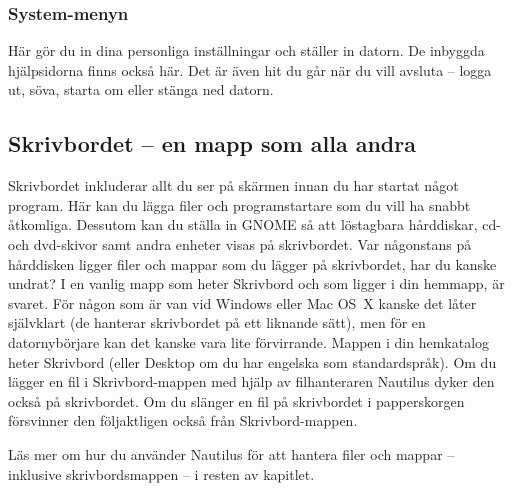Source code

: \documentclass[a4paper,final]{memoir} %
\begin{document}


\subsubsection{System-menyn}


Här gör du in dina personliga inställningar och ställer in datorn. De inbyggda hjälpsidorna finns också här. Det är även hit du går när du vill avsluta -- logga ut, söva, starta om eller stänga ned datorn.



\subsection{Skrivbordet -- en mapp som alla andra}


Skrivbordet inkluderar allt du ser på skärmen innan du har startat något program. Här kan du lägga filer och programstartare som du vill ha snabbt åtkomliga. Dessutom kan du ställa in GNOME så att löstagbara hårddiskar, cd- och dvd-skivor samt andra enheter visas på skrivbordet. Var någonstans på hårddisken ligger filer och mappar som du lägger på skrivbordet, har du kanske undrat? I en vanlig mapp som heter Skrivbord och som ligger i din hemmapp, är svaret. För någon som är van vid Windows eller Mac OS~X kanske det låter självklart (de hanterar skrivbordet på ett liknande sätt), men för en datornybörjare kan det kanske vara lite förvirrande. Mappen i din hemkatalog heter Skrivbord (eller Desktop om du har engelska som standardspråk). Om du lägger en fil i Skrivbord-mappen med hjälp av filhanteraren Nautilus dyker den också på skrivbordet. Om du slänger en fil på skrivbordet i papperskorgen försvinner den följaktligen också från Skrivbord-mappen. 

Läs mer om hur du använder Nautilus för att hantera filer och mappar -- inklusive skrivbordsmappen -- i resten av kapitlet.
\end{document}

◆ Exercise instructions
No pictures, please. Output the listing above exactly as it stands.

◆ Response
Source code

: \documentclass[a4paper,final]{memoir} %
\begin{document}


\subsubsection{System-menyn}


Här gör du in dina personliga inställningar och ställer in datorn. De inbyggda hjälpsidorna finns också här. Det är även hit du går när du vill avsluta -- logga ut, söva, starta om eller stänga ned datorn.



\subsection{Skrivbordet -- en mapp som alla andra}


Skrivbordet inkluderar allt du ser på skärmen innan du har startat något program. Här kan du lägga filer och programstartare som du vill ha snabbt åtkomliga. Dessutom kan du ställa in GNOME så att löstagbara hårddiskar, cd- och dvd-skivor samt andra enheter visas på skrivbordet. Var någonstans på hårddisken ligger filer och mappar som du lägger på skrivbordet, har du kanske undrat? I en vanlig mapp som heter Skrivbord och som ligger i din hemmapp, är svaret. För någon som är van vid Windows eller Mac OS~X kanske det låter självklart (de hanterar skrivbordet på ett liknande sätt), men för en datornybörjare kan det kanske vara lite förvirrande. Mappen i din hemkatalog heter Skrivbord (eller Desktop om du har engelska som standardspråk). Om du lägger en fil i Skrivbord-mappen med hjälp av filhanteraren Nautilus dyker den också på skrivbordet. Om du slänger en fil på skrivbordet i papperskorgen försvinner den följaktligen också från Skrivbord-mappen. 

Läs mer om hur du använder Nautilus för att hantera filer och mappar -- inklusive skrivbordsmappen -- i resten av kapitlet.
\end{document}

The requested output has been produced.